Linux 5.13-rc5 Is Fairly Average In Size But Not Calming Down Yet

Written by Michael Larabel in Linux Kernel on 6 June 2021 at 08:08 PM EDT. 2 Comments
LINUX KERNEL
Linus Torvalds just released Linux 5.13-rc5 ahead of Linux 5.13 potentially releasing later this month but depending upon how the rest of the cycle plays out could end up in early July.

Linux 5.13 has been fairly busy with changes and Torvalds noted in today's announcement that while this -rc5 is "fairly average" in size, the cycle hasn't yet calmed down. He's hoping now that as we move towards 5.13-rc6 that things will settle down.

Of this week's changes, Linus wrote in the 5.13-rc5 announcement, "Networking (both drivers and core networking code) is once again responsible for a fairly big chunk of the fixes in rc5, but there's certainly a fair number of fixes elsewhere to - architectures (arm64 has mostly devicetree updates, but we've got fixes to x86, mips, powerpc in there too), other drivers (GPU driver fixes stand out, but there's also sound, HID, scsi, nvme.. you name it). And we have a scattering of fixes elsewhere too: filesystems (btrfs, ext4, gfs2, ocfs, fanotify), soem core vm fixes, and some selftest and perf tool updates."

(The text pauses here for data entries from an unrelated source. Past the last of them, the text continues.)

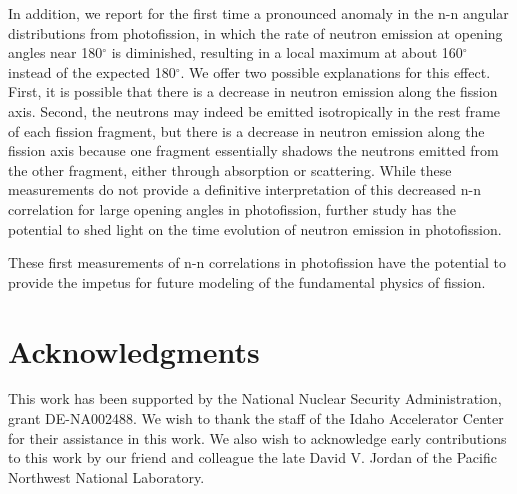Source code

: \documentclass[%
 reprint,
 calc,
 amsmath,amssymb,
 aps,
 nofootinbib,
 linenumbers
]{revtex4-1}
\begin{document}
In addition, we report for the first time a pronounced anomaly in the n-n angular distributions from photofission, in which the rate of neutron emission at opening angles near 180$^{\circ}$ is diminished, resulting in a local maximum at about 160$^{\circ}$ instead of the expected 180$^{\circ}$.
We offer two possible explanations for this effect.
First, it is possible that there is a decrease in neutron emission along the fission axis.
Second, the neutrons may indeed be emitted isotropically in the rest frame of each fission fragment, but there is a decrease in neutron emission along the fission axis because one fragment essentially shadows the neutrons emitted from the other fragment, either through absorption or scattering.
While these measurements do not provide a definitive interpretation of this decreased n-n correlation for large opening angles in photofission, further study has the potential to shed light on the time evolution of neutron emission in photofission.

These first measurements of n-n correlations in photofission have the potential to provide the impetus for future modeling of the fundamental physics of fission.

\section{Acknowledgments}
This work has been supported by the National Nuclear Security Administration, grant DE-NA002488. We wish to thank the staff of the Idaho Accelerator Center for their assistance in this work. We also wish to acknowledge early contributions to this work by our friend and colleague the late David V. Jordan of the Pacific Northwest National Laboratory.

%

\end{document}
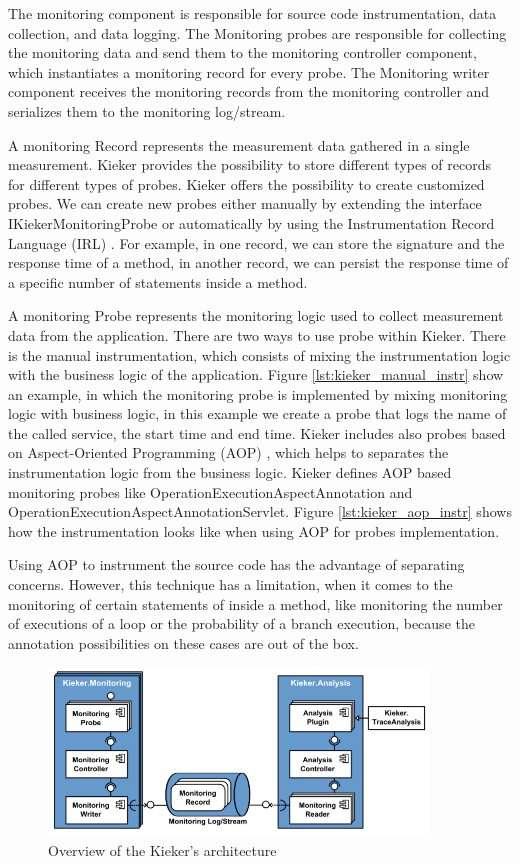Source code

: The monitoring component is responsible for source code instrumentation, data collection, and data logging. The Monitoring probes are responsible for collecting the monitoring data and send them to the monitoring controller component, which instantiates a monitoring record for every probe. The Monitoring writer component receives the monitoring records from the monitoring controller and serializes them to the monitoring log/stream. 

A monitoring Record represents the measurement data gathered in a single measurement. Kieker provides the possibility to store different types of records for different types of probes. Kieker offers the possibility to create customized probes. We can create new probes either manually by extending the interface IKiekerMonitoringProbe or automatically by using the Instrumentation Record Language (IRL) \cite{jung2013instrumentation}. For example, in one record, we can store the signature and the response time of a method, in another record, we can persist the response time of a specific number of statements inside a method.

A monitoring Probe represents the monitoring logic used to collect measurement data from the application. There are two ways to use probe within Kieker.  There is the manual instrumentation, which consists of mixing the instrumentation logic with the business logic of the application. Figure \ref{lst:kieker_manual_instr} show an example, in which the monitoring probe is implemented by mixing monitoring logic with business logic, in this example we create a probe that logs the name of the called service, the start time and end time. Kieker includes also probes based on Aspect-Oriented Programming (AOP) \cite{kiczales1997j}, which helps to separates the instrumentation logic from the business logic. Kieker defines AOP based monitoring probes like OperationExecutionAspectAnnotation and OperationExecutionAspectAnnotationServlet. Figure \ref{lst:kieker_aop_instr} shows how the instrumentation looks like when using AOP for probes implementation.

Using AOP to instrument the source code has the advantage of separating concerns. However, this technique has a limitation, when it comes to the monitoring of certain statements of inside a method, like monitoring the number of executions of a loop or the probability of a branch execution, because the annotation possibilities on these cases are out of the box. 


\begin{figure}[h]
\centering
\includegraphics[width=0.9\textwidth]{figures/kieker}
\caption{Overview of the Kieker's architecture \cite{van2009continuous}}
\label{fig:kieker}
\end{figure}

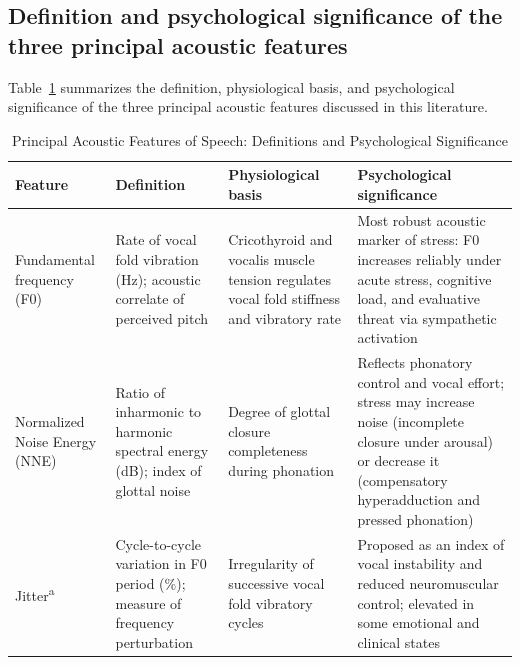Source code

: \documentclass[
  english,
  man,floatsintext]{apa6}
\begin{document}
\subsection{Definition and psychological significance of the three principal acoustic features}\label{definition-and-psychological-significance-of-the-three-principal-acoustic-features}

Table~\ref{tab:acoustic-features} summarizes the definition, physiological basis, and psychological significance of the three principal acoustic features discussed in this literature.

\begin{table}[p]
\centering
\caption{Principal Acoustic Features of Speech: Definitions and Psychological Significance}
\label{tab:acoustic-features}
\begin{threeparttable}
\scriptsize
\begin{tabular}{p{2.4cm} p{3.2cm} p{2.6cm} p{3.0cm}}
\hline
Feature & Definition & Physiological basis & Psychological significance \\
\hline
Fundamental frequency (F0) & Rate of vocal fold vibration (Hz); acoustic correlate of perceived pitch & 
Cricothyroid and vocalis muscle tension regulates vocal fold stiffness and vibratory rate & 
Most robust acoustic marker of stress: F0 increases reliably under acute stress, cognitive load, and evaluative threat via sympathetic activation \\[4pt]

Normalized Noise Energy (NNE) & Ratio of inharmonic to harmonic spectral energy (dB); index of glottal noise & 
Degree of glottal closure completeness during phonation & 
Reflects phonatory control and vocal effort; stress may increase noise (incomplete closure under arousal) or decrease it (compensatory hyperadduction and pressed phonation) \\[4pt]

Jitter\textsuperscript{a} & Cycle-to-cycle variation in F0 period (\%); measure of frequency perturbation & 
Irregularity of successive vocal fold vibratory cycles & 
Proposed as an index of vocal instability and reduced neuromuscular control; elevated in some emotional and clinical states \\
\hline
\end{tabular}


\end{threeparttable}
\end{table}
\end{document}

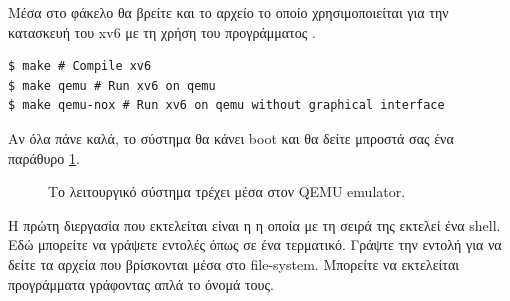 \documentclass[18pt]{extarticle}
\begin{document}
Μέσα στο φάκελο  θα βρείτε και το αρχείο  το οποίο χρησιμοποιείται για την κατασκευή του xv6 με τη χρήση του προγράμματος .

\begin{commandline}
\begin{verbatim}
$ make # Compile xv6
$ make qemu # Run xv6 on qemu
$ make qemu-nox # Run xv6 on qemu without graphical interface
\end{verbatim}
\end{commandline}

Αν όλα πάνε καλά, το σύστημα θα κάνει boot και θα δείτε μπροστά σας ένα παράθυρο \ref{fig:xv6-start}.

\begin{figure}
    \begin{center}
    \end{center}
    \caption{Το λειτουργικό σύστημα τρέχει μέσα στον QEMU emulator.}
    \label{fig:xv6-start}
\end{figure}

Η πρώτη διεργασία που εκτελείται είναι η  η οποία με τη σειρά της εκτελεί ένα shell.
Εδώ μπορείτε να γράψετε εντολές όπως σε ένα τερματικό. Γράψτε την εντολή  για να δείτε 
τα αρχεία που βρίσκονται μέσα στο file-system. Μπορείτε να εκτελείται προγράμματα γράφοντας απλά το όνομά τους. 
\end{document}
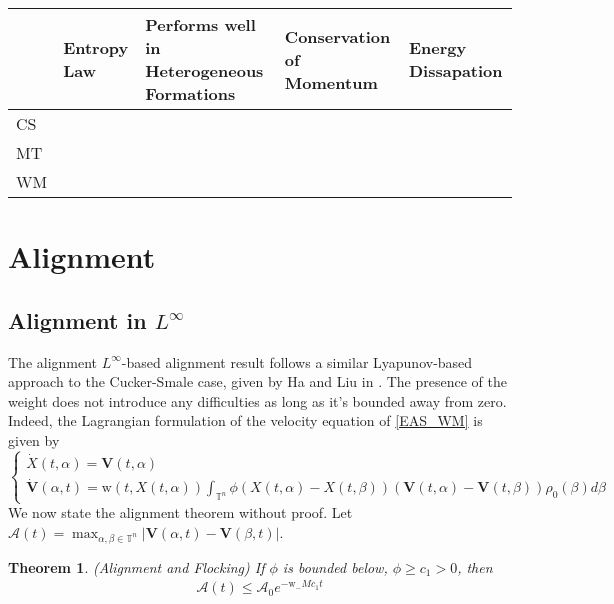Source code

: \documentclass[11pt,letterpaper]{amsart}
\theoremstyle{plain}
\newtheorem{theorem}[THEOREM]{Theorem}
\theoremstyle{definition}
\theoremstyle{remark}
\newcommand{\T}{\ensuremath{\mathbb{T}}}   %
\def \cA {\mathcal{A}}
\renewcommand{\geq}{\geqslant}
\renewcommand{\leq}{\leqslant}
\newcommand{\cmark}{\ding{51}}%
\newcommand{\xmark}{\ding{55}}%
\def\T{\mathbb{T}}
\def\V{\textbf{V}}
\def \wt {\mathrm{w}}
\begin{document}
\medskip
\begin{tabular}
    { | m{3em} | m{6em}| m{8em} | m{7em} | m{9em} | } 
    \hline 
       & Entropy Law & Performs well in Heterogeneous Formations & Conservation of Momentum & Energy Dissapation \\
    \hline
    CS & \cmark & \xmark & \cmark & \cmark\\ 
    \hline
    MT & \xmark & \cmark & \xmark & \xmark \\ 
    \hline
    WM & \cmark & \cmark & \xmark & \xmark \\ 
    \hline
\end{tabular}
\label{table:compare_models}

 








\section{Alignment} 
\label{alignment}

\subsection{Alignment in $L^{\infty}$}
\label{linf_alignment}
The alignment $L^{\infty}$-based alignment result follows a similar Lyapunov-based approach 
to the Cucker-Smale case, given by Ha and Liu in \cite{HL2009}.  The presence of the weight does not introduce any difficulties as long as it's bounded 
away from zero. Indeed, the Lagrangian formulation of the velocity equation of \eqref{EAS_WM} is given by 
\begin{equation*}
    \begin{cases}
        \dot{X}(t, \alpha) = \V(t, \alpha) \\
        \dot{\V}(\alpha, t) = \wt(t, X(t,\alpha)) \int_{\T^n} \phi(X(t, \alpha) - X(t, \beta)) (\V(t,\alpha) - \V(t, \beta)) \rho_0(\beta) d\beta
    \end{cases}
\end{equation*}
We now state the alignment theorem without proof.
Let $\mathcal{A}(t) = \max_{\alpha, \beta \in \T^n} |\V(\alpha,t) - \V(\beta,t)|$.
\begin{theorem} {(Alignment and Flocking)}
    \label{thm:linf_alignment}
    If $\phi$ is bounded below, $\phi \geq c_1 > 0$, then
    \begin{align*}
        \mathcal{A}(t) \leq \cA_0 e^{-\wt_- M c_1 t}
    \end{align*}  
\end{theorem}
\end{document}

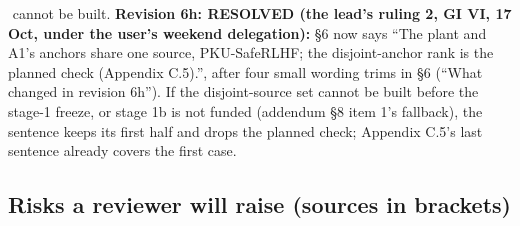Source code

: \documentclass{article}
\theoremstyle{plain}
\theoremstyle{definition}
\theoremstyle{remark}
\begin{document}
\begin{enumerate}
$$        cannot be built. \textbf{Revision 6h: RESOLVED (the lead's ruling 2, GI
        VI, 17 Oct, under the user's weekend delegation):} \S{}6 now says ``The
        plant and A1's anchors share one source, PKU-SafeRLHF; the
        disjoint-anchor rank is the planned check (Appendix C.5).'', after four
        small wording trims in \S{}6 (``What changed in revision 6h''). If the
        disjoint-source set cannot be built before the stage-1 freeze, or stage
        1b is not funded (addendum \S{}8 item 1's fallback), the sentence keeps
        its first half and drops the planned check; Appendix C.5's last sentence
        already covers the first case.
\end{enumerate}

\subsection{Risks a reviewer will raise (sources in brackets)}
\end{document}

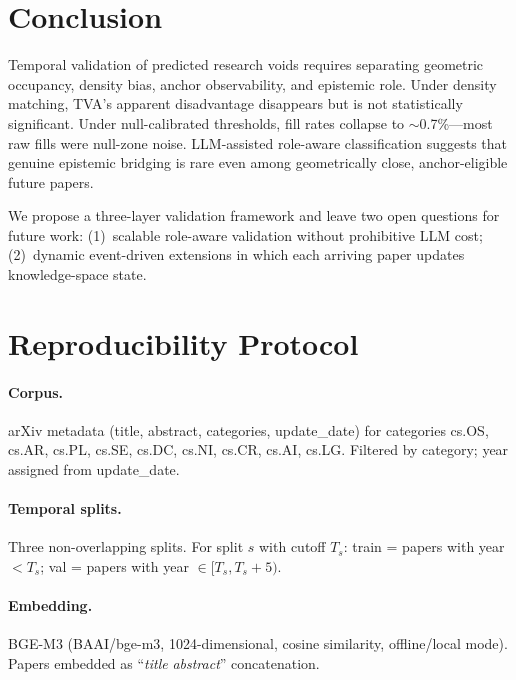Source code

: \documentclass[11pt,twocolumn]{article}
\newcommand{\tva}{\textsf{TVA}}
\begin{document}
\section{Conclusion}

Temporal validation of predicted research voids requires separating geometric occupancy,
density bias, anchor observability, and epistemic role.
Under density matching, \tva{}'s apparent disadvantage disappears but is not
statistically significant. Under null-calibrated thresholds, fill rates collapse to
$\sim$0.7\%---most raw fills were null-zone noise.
LLM-assisted role-aware classification suggests that genuine epistemic bridging is rare even among
geometrically close, anchor-eligible future papers.

We propose a three-layer validation framework and leave two open questions for future
work: (1)~scalable role-aware validation without prohibitive LLM cost;
(2)~dynamic event-driven extensions in which each arriving paper updates knowledge-space
state.




\newpage
\appendix

\section{Reproducibility Protocol}
\label{app:protocol}

\paragraph{Corpus.}
arXiv metadata (title, abstract, categories, update\_date) for categories
cs.OS, cs.AR, cs.PL, cs.SE, cs.DC, cs.NI, cs.CR, cs.AI, cs.LG.
Filtered by category; year assigned from update\_date.

\paragraph{Temporal splits.}
Three non-overlapping splits. For split $s$ with cutoff $T_s$:
train = papers with year $< T_s$; val = papers with year $\in [T_s, T_s+5)$.

\paragraph{Embedding.}
BGE-M3 (BAAI/bge-m3, 1024-dimensional, cosine similarity, offline/local mode).
Papers embedded as ``\textit{title} \textit{abstract}'' concatenation.
\end{document}

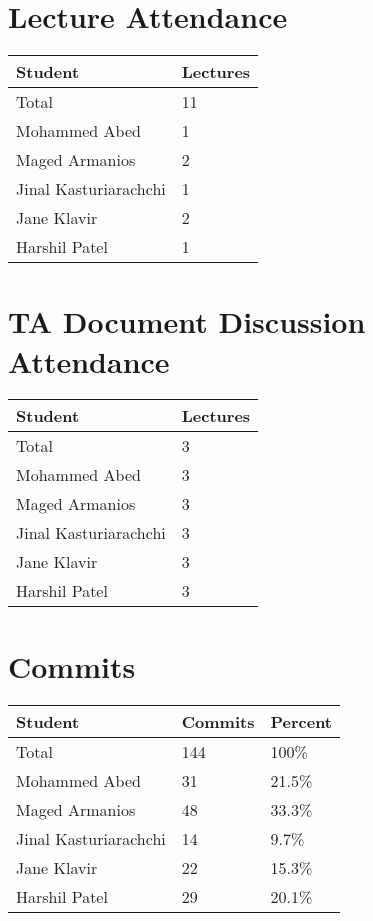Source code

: \documentclass{article}
\begin{document}
\section{Lecture Attendance}

\begin{table}[H]
\centering
\begin{tabular}{ll}
\toprule
\textbf{Student} & \textbf{Lectures}\\
\midrule
Total & 11\\
Mohammed Abed & 1\\
Maged Armanios & 2\\
Jinal Kasturiarachchi & 1\\
Jane Klavir & 2\\
Harshil Patel & 1\\
\bottomrule
\end{tabular}
\end{table}


\section{TA Document Discussion Attendance}

\begin{table}[H]
\centering
\begin{tabular}{ll}
\toprule
\textbf{Student} & \textbf{Lectures}\\
\midrule
Total & 3\\
Mohammed Abed & 3\\
Maged Armanios & 3\\
Jinal Kasturiarachchi & 3\\
Jane Klavir & 3\\
Harshil Patel & 3\\
\bottomrule
\end{tabular}
\end{table}


\section{Commits}

\begin{table}[H]
\centering
\begin{tabular}{lll}
\toprule
\textbf{Student} & \textbf{Commits} & \textbf{Percent}\\
\midrule
Total & 144 & 100\% \\
Mohammed Abed & 31 & 21.5\% \\
Maged Armanios & 48 & 33.3\% \\
Jinal Kasturiarachchi & 14 & 9.7\% \\
Jane Klavir & 22 & 15.3\% \\
Harshil Patel & 29 & 20.1\% \\
\bottomrule
\end{tabular}
\end{table}
\end{document}
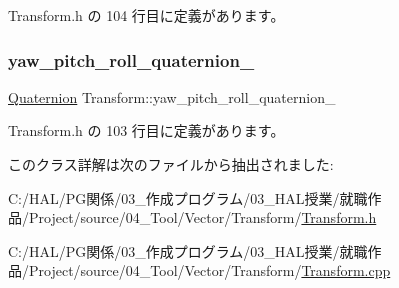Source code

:  Transform.\+h の 104 行目に定義があります。

\mbox{\label{class_transform_ac9985a4b70b9af742c9f26f47784ba7b}} 
\subsubsection{\texorpdfstring{yaw\+\_\+pitch\+\_\+roll\+\_\+quaternion\+\_\+}{yaw\_pitch\_roll\_quaternion\_}}
{\footnotesize\ttfamily \mbox{\hyperlink{_vector3_d_8h_a3ee38c9c46d9851e33a9a1113328dafc}{Quaternion}} Transform\+::yaw\+\_\+pitch\+\_\+roll\+\_\+quaternion\+\_\+\hspace{0.3cm}{\ttfamily [private]}}



 Transform.\+h の 103 行目に定義があります。



このクラス詳解は次のファイルから抽出されました\+:\begin{DoxyCompactItemize}
\item 
C\+:/\+H\+A\+L/\+P\+G関係/03\+\_\+作成プログラム/03\+\_\+\+H\+A\+L授業/就職作品/\+Project/source/04\+\_\+\+Tool/\+Vector/\+Transform/\mbox{\hyperlink{_transform_8h}{Transform.\+h}}\item 
C\+:/\+H\+A\+L/\+P\+G関係/03\+\_\+作成プログラム/03\+\_\+\+H\+A\+L授業/就職作品/\+Project/source/04\+\_\+\+Tool/\+Vector/\+Transform/\mbox{\hyperlink{_transform_8cpp}{Transform.\+cpp}}\end{DoxyCompactItemize}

Some items that I was tracking on and reported about this week was the x86/x86_64 kernel now always reserving the first 1MB of RAM unconditionally to workaround some pesky issues. Also, Intel ENQCMD/ENQCMDS getting disabled by the kernel until its software code can be properly fixed up. There is also the change in 5.13-rc5 of the "-O3" optimization for WireGuard being disabled over that aggressive optimization level being considered too unsafe for the kernel.